As I mentioned in my April summary yesterday I was planning to increase my exposure. After spending more time on individual stocks and focused ETFs in April I wanted to come back to revisit an index ETF again. UWM drew my eye yet again after the good run higher small caps have had recently (see chart).
I’ve been expecting a move back towards the trend lines of higher lows that are currently moving around $47-48. With that in my mind as a goal I enter a limit order on Monday afternoon to sell a couple of puts at the January 40 strike for $5.00. This was in between the wide bid and ask prices, but closer to the ask than the bid. I thought I might luck out and get someone random keying their order wrong or just impatient who would hit my limit. I planned to leave it in place for three days and then update it based on how the market shook out by the end of the week. Instead I saw small caps drop fairly hard this morning which pushed my target “ultra” index ETF more than half way to my ideal entry price for UWM. I saw the last trade for this contract was for $4.00, so I decided to drop the price for my limit order and see if I could get someone to jump in while UWM was slipping. I left for a lunch appointment, hopeful that I’d come back to an executed trade. No such luck with that, but UWM had fallen even lower by the time I got back. I thought I might have to drop my price down to $4.20 or even $4.00 by the end of the day to get it to hit. About an hour after that thought crossed my mind I heard the sweet sound of an execution ringing on my PC. While UWM was trading at $48.65 I sold two UWM January $40 naked puts for $4.50 and received $898.64 after commissions.

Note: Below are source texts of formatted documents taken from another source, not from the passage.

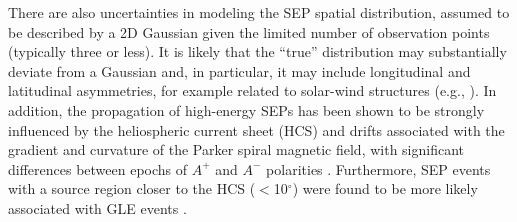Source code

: \documentclass{aastex61}
\begin{document}
There are also uncertainties in modeling the SEP spatial distribution,
assumed to be described by a 2D Gaussian given the limited number of observation points (typically three or less). It is likely that the ``true'' distribution may substantially deviate from a Gaussian and, in particular, it may include longitudinal and latitudinal asymmetries, for example related to solar-wind structures (e.g., \citealp{ref:LARIO2022}). In addition, the propagation of high-energy SEPs has been shown to be strongly influenced by the heliospheric current sheet (HCS) and drifts associated with the gradient and curvature of the Parker spiral magnetic field, with significant differences between epochs of $A^{+}$ and $A^{-}$ polarities \citep{ref:DALLA2020}. Furthermore, SEP events with a source region closer
to the HCS ($<$10$^{\circ}$) were found to be more likely associated with GLE events \citep{ref:WATERFALL2022}.
\end{document}
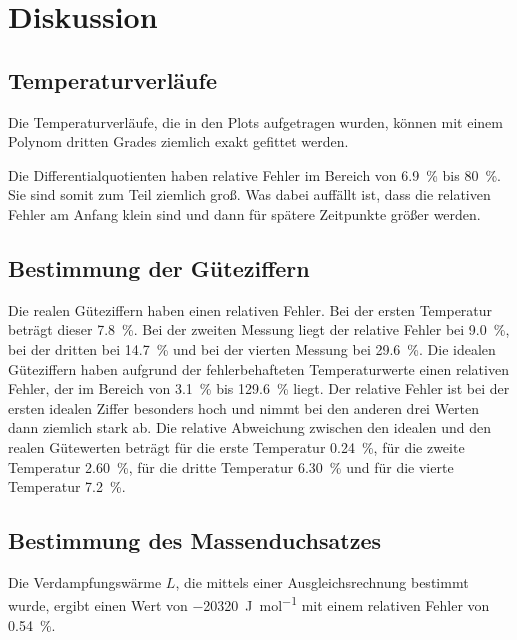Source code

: \section{Diskussion}
\label{sec:Diskussion}

\subsection{Temperaturverläufe}
Die Temperaturverläufe, die in den Plots aufgetragen wurden, können mit einem 
Polynom dritten Grades ziemlich exakt gefittet werden. 

\noindent Die Differentialquotienten haben relative Fehler im Bereich von \SI{6.9}{\percent} 
bis \SI{80}{\percent}. Sie sind somit zum Teil ziemlich groß. Was dabei auffällt ist, dass die relativen Fehler 
am Anfang klein sind und dann für spätere Zeitpunkte größer werden.

\subsection{Bestimmung der Güteziffern}
Die realen Güteziffern haben einen relativen Fehler. Bei der ersten Temperatur beträgt 
dieser \SI{7.8}{\percent}. Bei der zweiten Messung liegt der relative Fehler bei 
\SI{9.0}{\percent}, bei der dritten bei \SI{14.7}{\percent} und bei der 
vierten Messung bei \SI{29.6}{\percent}. 
Die idealen Güteziffern haben aufgrund der fehlerbehafteten Temperaturwerte einen 
relativen Fehler, der im Bereich von \SI{3.1}{\percent} bis \SI{129.6}{\percent} 
liegt. Der relative Fehler ist bei der ersten idealen Ziffer besonders hoch und nimmt bei den anderen drei Werten dann ziemlich stark ab.%
Die relative Abweichung zwischen den idealen und den realen Gütewerten beträgt für die 
erste Temperatur \SI{0.24}{\percent}, für die zweite Temperatur 
\SI{2.60}{\percent}, für die dritte Temperatur \SI{6.30}{\percent} und für die 
vierte Temperatur \SI{7.2}{\percent}.


\subsection{Bestimmung des Massenduchsatzes}
Die Verdampfungswärme $L$, die mittels einer Ausgleichsrechnung bestimmt wurde, 
ergibt einen Wert von \SI{-20320}{\joule\per\mol} mit einem relativen Fehler von 
\SI{0.54}{\percent}. %

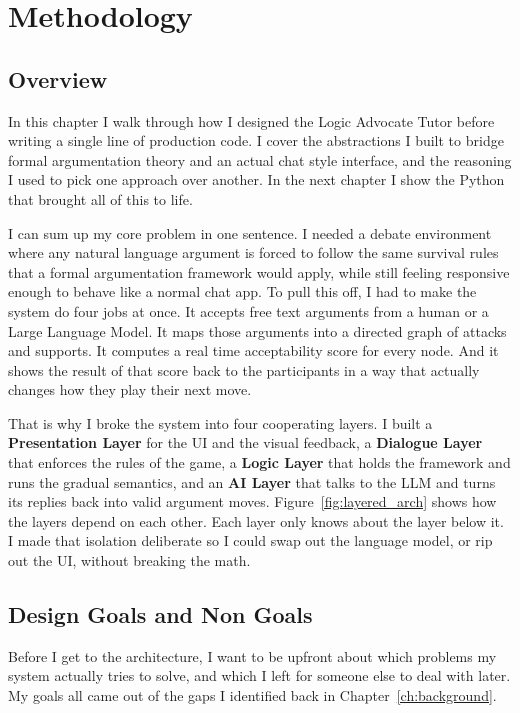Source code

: \chapter{Methodology}
\label{ch:methodology}

\section{Overview}
In this chapter I walk through how I designed the Logic Advocate Tutor before writing a single line of production code. I cover the abstractions I built to bridge formal argumentation theory and an actual chat style interface, and the reasoning I used to pick one approach over another. In the next chapter I show the Python that brought all of this to life.

I can sum up my core problem in one sentence. I needed a debate environment where any natural language argument is forced to follow the same survival rules that a formal argumentation framework would apply, while still feeling responsive enough to behave like a normal chat app. To pull this off, I had to make the system do four jobs at once. It accepts free text arguments from a human or a Large Language Model. It maps those arguments into a directed graph of attacks and supports. It computes a real time acceptability score for every node. And it shows the result of that score back to the participants in a way that actually changes how they play their next move.

That is why I broke the system into four cooperating layers. I built a \textbf{Presentation Layer} for the UI and the visual feedback, a \textbf{Dialogue Layer} that enforces the rules of the game, a \textbf{Logic Layer} that holds the framework and runs the gradual semantics, and an \textbf{AI Layer} that talks to the LLM and turns its replies back into valid argument moves. Figure~\ref{fig:layered_arch} shows how the layers depend on each other. Each layer only knows about the layer below it. I made that isolation deliberate so I could swap out the language model, or rip out the UI, without breaking the math.

\section{Design Goals and Non Goals}
\label{sec:goals}
Before I get to the architecture, I want to be upfront about which problems my system actually tries to solve, and which I left for someone else to deal with later. My goals all came out of the gaps I identified back in Chapter~\ref{ch:background}.

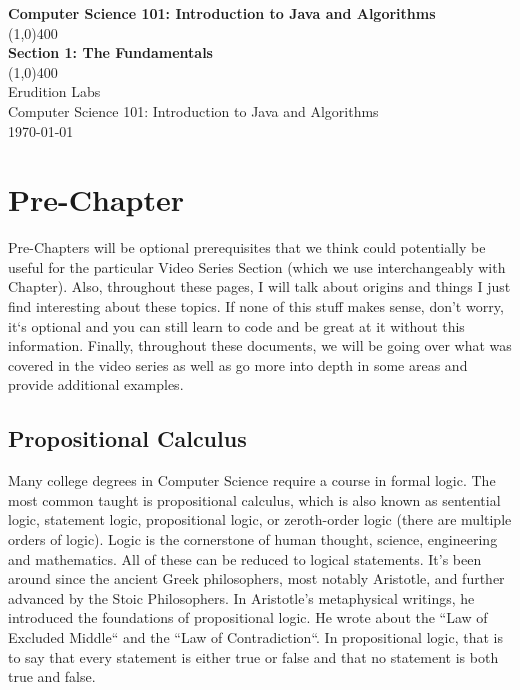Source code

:\documentclass[11]{article}
\begin{document}
\begin{titlepage}
\begin{center}
\vspace{1cm}
\Large{\textbf{Computer Science 101: Introduction to Java and Algorithms}}\\
\vfill
\line(1,0){400}\\
\huge{\textbf{Section 1: The Fundamentals}}\\
\line(1,0){400}\\
\vfill
Erudition Labs\\
Computer Science 101: Introduction to Java and Algorithms\\
\today\\
\end{center}
\end{titlepage}

\tableofcontents
\thispagestyle{empty}
\clearpage
\setcounter{page}{1}

\section{Pre-Chapter}
Pre-Chapters will be optional prerequisites that we think could potentially be useful for the particular Video Series Section (which we use interchangeably with Chapter). Also, throughout these pages, I will talk about origins and things I just find interesting about these topics. If none of this stuff makes sense, don't worry, it`s optional and you can still learn to code and be great at it without this information. Finally, throughout these documents, we will be going over what was covered in the video series as well as go more into depth in some areas and provide additional examples.

\subsection{Propositional Calculus}
Many college degrees in Computer Science require a course in formal logic. The most common taught is propositional calculus, which is also known as sentential logic, statement logic, propositional logic,  or zeroth-order logic (there are multiple orders of logic). Logic is the cornerstone of human thought, science, engineering and mathematics. All of these can be reduced to logical statements. It's been around since the ancient Greek philosophers, most notably Aristotle, and further advanced by the Stoic Philosophers. In Aristotle's metaphysical writings, he introduced the foundations of propositional logic. He wrote about the ``Law of Excluded Middle`` and the ``Law of Contradiction``. In propositional logic, that is to say that every statement is either true or false and that no statement is both true and false.\\
\end{document}
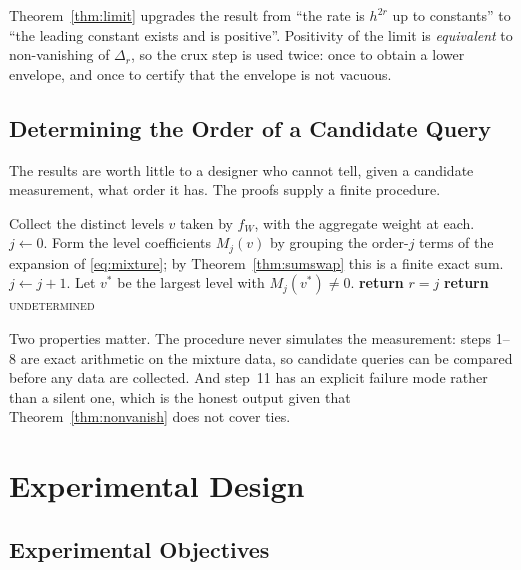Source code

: Theorem~\ref{thm:limit} upgrades the result from ``the rate is $h^{2r}$ up to constants'' to
``the leading constant exists and is positive''. Positivity of the limit is \emph{equivalent}
to non-vanishing of $\Delta_{r}$, so the crux step is used twice: once to obtain a lower
envelope, and once to certify that the envelope is not vacuous.

\subsection{Determining the Order of a Candidate Query}
\label{sec:procedure}

The results are worth little to a designer who cannot tell, given a candidate measurement,
what order it has. The proofs supply a finite procedure.

\begin{algorithm}[htbp]
\caption{Leakage order of a candidate measurement}
\label{alg:order}
\begin{algorithmic}[1]
\STATE Collect the distinct levels $v$ taken by $f_{W}$, with the aggregate weight at each.
\STATE $j\leftarrow0$.
\REPEAT
  \STATE Form the level coefficients $M_{j}(v)$ by grouping the order-$j$ terms of the
         expansion of \eqref{eq:mixture}; by Theorem~\ref{thm:sumswap} this is a finite
         exact sum.
    \STATE $j\leftarrow j+1$.
  \ENDIF
{}
\STATE Let $v^{*}$ be the largest level with $M_{j}(v^{*})\neq0$.
  \STATE \textbf{return} $r=j$ 
\ELSE
  \STATE \textbf{return} \textsc{undetermined} 
\ENDIF
\end{algorithmic}
\end{algorithm}

Two properties matter. The procedure never simulates the measurement: steps 1--8 are exact
arithmetic on the mixture data, so candidate queries can be compared before any data are
collected. And step~11 has an explicit failure mode rather than a silent one, which is the
honest output given that Theorem~\ref{thm:nonvanish} does not cover ties.

\section{Experimental Design}
\label{sec:expdesign}

\subsection{Experimental Objectives}

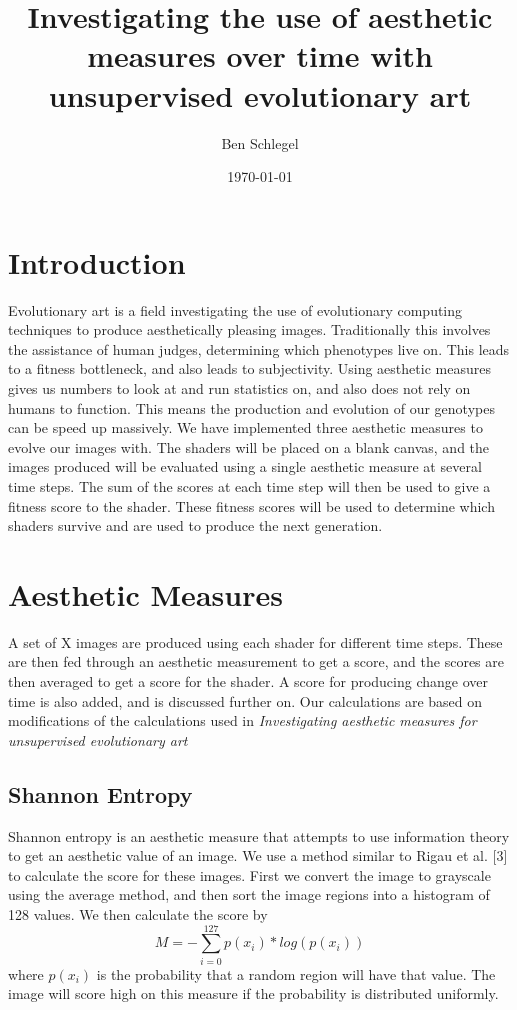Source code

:\documentclass{acmart}
\title{Investigating the use of aesthetic measures over time with unsupervised evolutionary art}
\author{Ben Schlegel}
\date{\today}
\begin{document}
\begin{titlepage}
    \maketitle
\end{titlepage}



\graphicspath{{./images/}}

\section*{Introduction}
Evolutionary art is a field investigating the use of evolutionary computing techniques to produce aesthetically pleasing images. Traditionally this involves the assistance of human judges, determining which phenotypes live on. This leads to a fitness bottleneck,
and also leads to subjectivity. Using aesthetic measures gives us numbers to look at and run statistics on, and also does not rely on humans to function. This means the production and evolution of our genotypes can be speed up massively. We have implemented three aesthetic measures to evolve our images with. The shaders will be placed on a blank canvas, and the images produced will be evaluated using a single aesthetic measure at several time steps. The sum of the scores at each time step will then be used to give a fitness score to the shader. These fitness scores will be used to determine which shaders 
survive and are used to produce the next generation.


\section*{Aesthetic Measures}
A set of X images are produced using each shader for different time steps. These are then fed through an aesthetic measurement to get a score, and the scores are then averaged to get a score for the shader. A score for producing change over time is also added, and is discussed further on. Our calculations are based on modifications of the calculations used in \textit{Investigating aesthetic measures for unsupervised evolutionary art}
\subsection*{Shannon Entropy}
Shannon entropy is an aesthetic measure that attempts to use information theory to get an aesthetic value of an image. We use a method similar to Rigau et al. [3] to calculate the score for these images. 
First we convert the image to grayscale using the average method, and then sort the image regions into a histogram of 128 values. We then calculate the score by
\begin{equation*}
    M = - \sum_{i=0}^{127} p(x_i) * log(p(x_i))
\end{equation*}
where $p(x_i)$ is the probability that a random region will have that value. The image will score high on this measure if the probability is distributed uniformly.
\end{document}
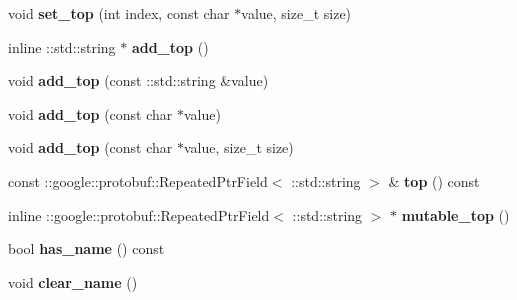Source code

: \begin{DoxyCompactItemize}
\item 
\mbox{\label{classcaffe_1_1_v1_layer_parameter_a95e24ec2af4250c7217b0bacabde5082}} 
void {\bfseries set\+\_\+top} (int index, const char $\ast$value, size\+\_\+t size)
\item 
\mbox{\label{classcaffe_1_1_v1_layer_parameter_a0350f3fb763e3bbfe89a4f6a2397ef1c}} 
inline \+::std\+::string $\ast$ {\bfseries add\+\_\+top} ()
\item 
\mbox{\label{classcaffe_1_1_v1_layer_parameter_ac16c94e579a083570daacddca60c74a3}} 
void {\bfseries add\+\_\+top} (const \+::std\+::string \&value)
\item 
\mbox{\label{classcaffe_1_1_v1_layer_parameter_a1a9ebe68629434dcd78c292c99b71638}} 
void {\bfseries add\+\_\+top} (const char $\ast$value)
\item 
\mbox{\label{classcaffe_1_1_v1_layer_parameter_aa2b3d19509d844e237989ae07636ef11}} 
void {\bfseries add\+\_\+top} (const char $\ast$value, size\+\_\+t size)
\item 
\mbox{\label{classcaffe_1_1_v1_layer_parameter_a8d5c22eb2cf77e5bc175765e6b583845}} 
const \+::google\+::protobuf\+::\+Repeated\+Ptr\+Field$<$ \+::std\+::string $>$ \& {\bfseries top} () const
\item 
\mbox{\label{classcaffe_1_1_v1_layer_parameter_a0b418b52495b2f60a75fe10192cabf33}} 
inline \+::google\+::protobuf\+::\+Repeated\+Ptr\+Field$<$ \+::std\+::string $>$ $\ast$ {\bfseries mutable\+\_\+top} ()
\item 
\mbox{\label{classcaffe_1_1_v1_layer_parameter_abd9d5511ad530cafadc8d26fc0ab7db7}} 
bool {\bfseries has\+\_\+name} () const
\item 
\mbox{\label{classcaffe_1_1_v1_layer_parameter_a3f17602a06d9e2fc3711c82297408f75}} 
void {\bfseries clear\+\_\+name} ()
\item 
\mbox{\label{classcaffe_1_1_v1_layer_parameter_a4bd667bc96c57e7ba955852bfb346100}} 

\end{DoxyCompactItemize}
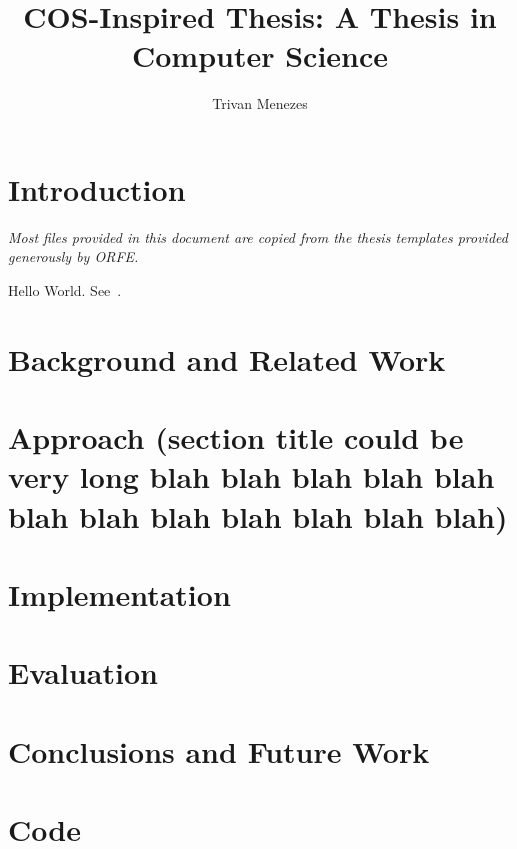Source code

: \documentclass[12pt,lot,lof]{puthesis_undergraduate}
\title{COS-Inspired Thesis: A Thesis in Computer Science}
\author{Trivan Menezes}
\begin{document}
\chapter{Introduction}\label{ch:intro}  %

\emph{Most files provided in this document are copied from the thesis templates provided generously by ORFE.}

Hello World. See~\cite{A01}.


\chapter{Background and Related Work}  %


\chapter{Approach (section title could be very long blah blah blah blah blah blah blah blah blah blah blah blah)} 


\chapter{Implementation}


\chapter{Evaluation}


\chapter{Conclusions and Future Work}


\appendix
\chapter{Code}



 \label{bib}
\end{document}
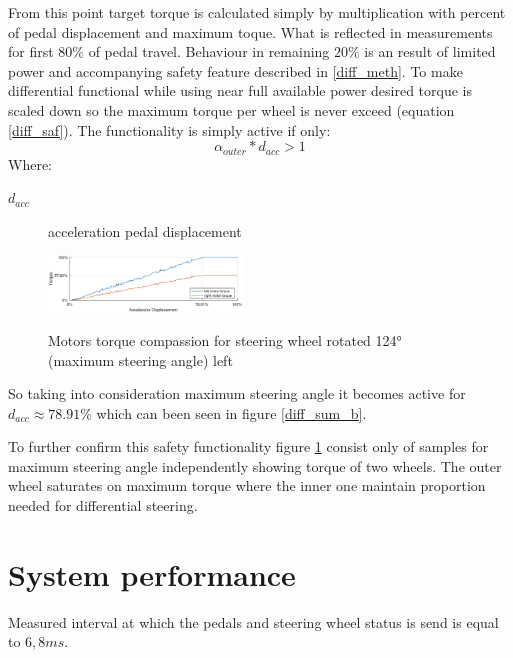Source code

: From this point target torque is calculated simply by multiplication with percent of pedal displacement and maximum toque. What is reflected in measurements for first $80\%$ of pedal travel. 
Behaviour in remaining $20\%$ is an result of limited power and accompanying safety feature described in \ref{diff_meth}. To make differential functional while using near full available power desired torque is scaled down so the maximum torque per wheel is never exceed (equation \ref{diff_saf}).
The functionality is simply active if only: \begin{equation*}
    \alpha_{outer} * d_{acc}>1
\end{equation*} 
Where:
\begin{description}
    \item[$d_{acc}$] acceleration pedal displacement
\end{description}

\begin{figure}
    \vspace{-20pt}
    \begin{center}
        \includegraphics[width=0.46\textwidth]{figures/diff_123}
        \label{diff_123}
        \caption{Motors torque compassion for steering wheel rotated 124° (maximum steering angle) left}
    \end{center}
    \vspace{-20pt}
\end{figure}
So taking into consideration maximum steering angle it becomes active for $d_{acc} \approx 78.91\%$ which can been seen in figure \ref{diff_sum_b}.

To further confirm this safety functionality figure \ref{diff_123} consist only of samples for maximum steering angle independently showing torque of two wheels. The outer wheel saturates on maximum torque where the inner one maintain proportion needed for differential steering.







\section{System performance}
\todo{!}
Measured interval at which the pedals and steering wheel status is send is equal to $6,8ms$.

You can see in the chart I posted above that UWM is closing in on the lower half of its trading channel from the past couple of months. I have a scattering of other lines I’ve been watching over the months mixed in, so it’s not the cleanest chart I’ve ever posted. Another trend line shows potential support around $46 right now, but rising too. The 10 and 20 day moving averages (dma) both broke today which is pretty for the bears to see. The 50 dma is moving higher, right near two trend lines I expect to hold. Even the 200 dma (in orange) is on the rise to help with support before I take a loss. I circled the prices on the side of the chart to highlight where I’m at a full profit (in green), partial profit (in blue) and a loss (in red). The random other horizontal lines are different places I’ve identified as potential support in the next few months and on a couple the prices show because I have alerts set up there.
I went so far out of the money with this trade because I could still get an annualized return of 17.5% on this (assuming I actually had the cash to back it) and I can even get that with UWM taking a 17.78% loss. UWM would have to fall 27.02% for me to take a loss on this trade. It’s already down more than 6% from its recent high, so I don’t give a high probability to the chance of it falling that much more before January. Going back to the $40 price I need UWM to maintain for a full profit would take another 8% or so of losses in the Russell 2000 index. I know the small cap index is volatile, but that seems like more than we likely have in store for the long term.
We could get a fall that low and I could be assigned these shares and depending how my other positions go I could go on margin, but by the time the market drops that much I think I’ll be ready to buy more again at the discounted prices and write covered calls out of the money while I wait for a rebound. Of course I’ll deposit more by then and not everything will be assigned, so this comes back to a fairly low risk trade in my eyes. Also, three of my other UWM naked puts are for lower strikes which are even less likely to be assigned.